Divergence is a moment of truth that is historically limited, constrained, as Anthony Giddens would say in his analysis of the structural constraints of society. It is almost an illusory perception, but it is integral and intimate for each person. A truth that is not directly related to reality, but to the social conditions that engender it. Therefore, there is not one single but rather many divergences of the same situation, which correlate in a dialectical way.
It is easy to recognise the plume of smoke as it rises, but impossible to predict the turbulent form of its dissipation. Roger Bartra.
But, if we move towards a more diffuse terrain in relation to subjectivity, towards the sphere of the artistic, the idea of another additional path we could take acquires a symbolic potency capable of living without and within the constrained. This capacity, which bears the same name as the exhibition to which this text refers, the capacity to deform, implies the development of different situations in which the transition of matter entails a time of contemplation. Each form, original – in a recognisable sense – or deformed, is surrounded by a thick layer of interpretation, which is the modern way of understanding something[1], and that layer prefigures a desire for replacement, for something else. Perhaps for another new divergence. In this desire, a voluble form is problematic from the outset; like smoke, it does not allow us to know the destination of the process of deformation, but instead implies multiple possibilities of imprisoning abstract, potential, entities.

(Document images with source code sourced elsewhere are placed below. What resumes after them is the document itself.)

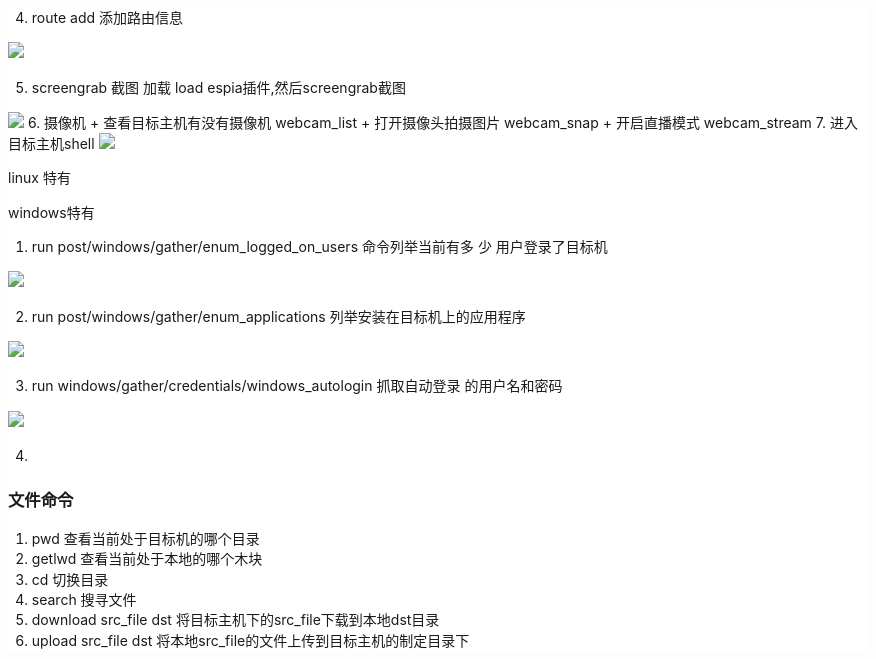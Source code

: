4. route add  添加路由信息
<img src="http://wujiashuaitupiancunchu.oss-cn-shanghai.aliyuncs.com/jupyter_notebook_img/qtw6eaigouj.png" width="600px" />

5. screengrab 截图
加载 load espia插件,然后screengrab截图
<img src="http://wujiashuaitupiancunchu.oss-cn-shanghai.aliyuncs.com/jupyter_notebook_img/3kxgj9nvgj4.png" width="600px" />
6. 摄像机
    + 查看目标主机有没有摄像机 webcam_list
    + 打开摄像头拍摄图片 webcam_snap
    + 开启直播模式 webcam_stream
7. 进入目标主机shell
<img src="http://wujiashuaitupiancunchu.oss-cn-shanghai.aliyuncs.com/jupyter_notebook_img/y39zsg9bg1.png" width="600px" />

linux 特有

windows特有

1. run post/windows/gather/enum_logged_on_users 命令列举当前有多 少 用户登录了目标机
<img src="http://wujiashuaitupiancunchu.oss-cn-shanghai.aliyuncs.com/jupyter_notebook_img/s1bgz7gk86.png" width="600px" />

2. run post/windows/gather/enum_applications  列举安装在目标机上的应用程序
<img src="http://wujiashuaitupiancunchu.oss-cn-shanghai.aliyuncs.com/jupyter_notebook_img/xbc14sdez9e.png" width="600px" />

3.  run windows/gather/credentials/windows_autologin 抓取自动登录 的用户名和密码
<img src="http://wujiashuaitupiancunchu.oss-cn-shanghai.aliyuncs.com/jupyter_notebook_img/8e23w5hrhe8.png" width="600px" />

4. 

### 文件命令
1. pwd 查看当前处于目标机的哪个目录
2. getlwd 查看当前处于本地的哪个木块
3. cd 切换目录
4. search 搜寻文件
5. download src_file dst 将目标主机下的src_file下载到本地dst目录
6. upload src_file dst 将本地src_file的文件上传到目标主机的制定目录下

Deformations are actions that work with qualities of resistance or fragility of a material in opposition to externally applied forces, whereas the nature of each material is what conditions its behaviour and the types of interactions that occur around it. These characteristics describe a new situation, one of transition, which acquires a massive, integral, and above all temporal character. Hence, the degree of development of a material conditions the space of interpretation, and the forces applied pave the way for a chain of events that eventually expand the Kantian notion of experience and incorporate science, metaphysics, religion[2] and politics. In other words, constructs that indicate the existence of a dynamic that expands and feeds into the apparatus of representation.
Interpretation would not only be grounded in speculation about the static form but also the possibilities of its deformation, about the mobility of its image. Each of the works included in this exhibition is independent of its execution and meaning, but together they share certain characteristics that place them on a point of correspondence. They are all rooted in the idea that form does not contain an original meaning, but rather is a presence; therefore, they contain an element of truth, but as such they attend to the changes brought about by external forces that dilate them, break them, or diminish them, even to the point of no return.
The driving idea that pushes all these works and brings them to the exhibition space is divergence as an exercise in departure, interpretation and speculation. Each artist tackles a way of incorporating or overcoming the socio-historic conditioning factors of representation, either through self-representation, the physical decomposition of the space, the dissolution of the line, or the emancipation and digression of matter. Amparo Sard – viscosity-, Santiago Palenzuela -plasticity-, Laura Mesa -friction- and Carlos Nicanor -elasticity- open the door in Deformations onto free divergence, towards other places where they can grow, spill out or sprout. The evidence that stands out in these successive ways of approaching deformed matter is that, if form is presence, that which is given to see and think, what happens when de-form-ation enters the description of time, in the passage from one state to another?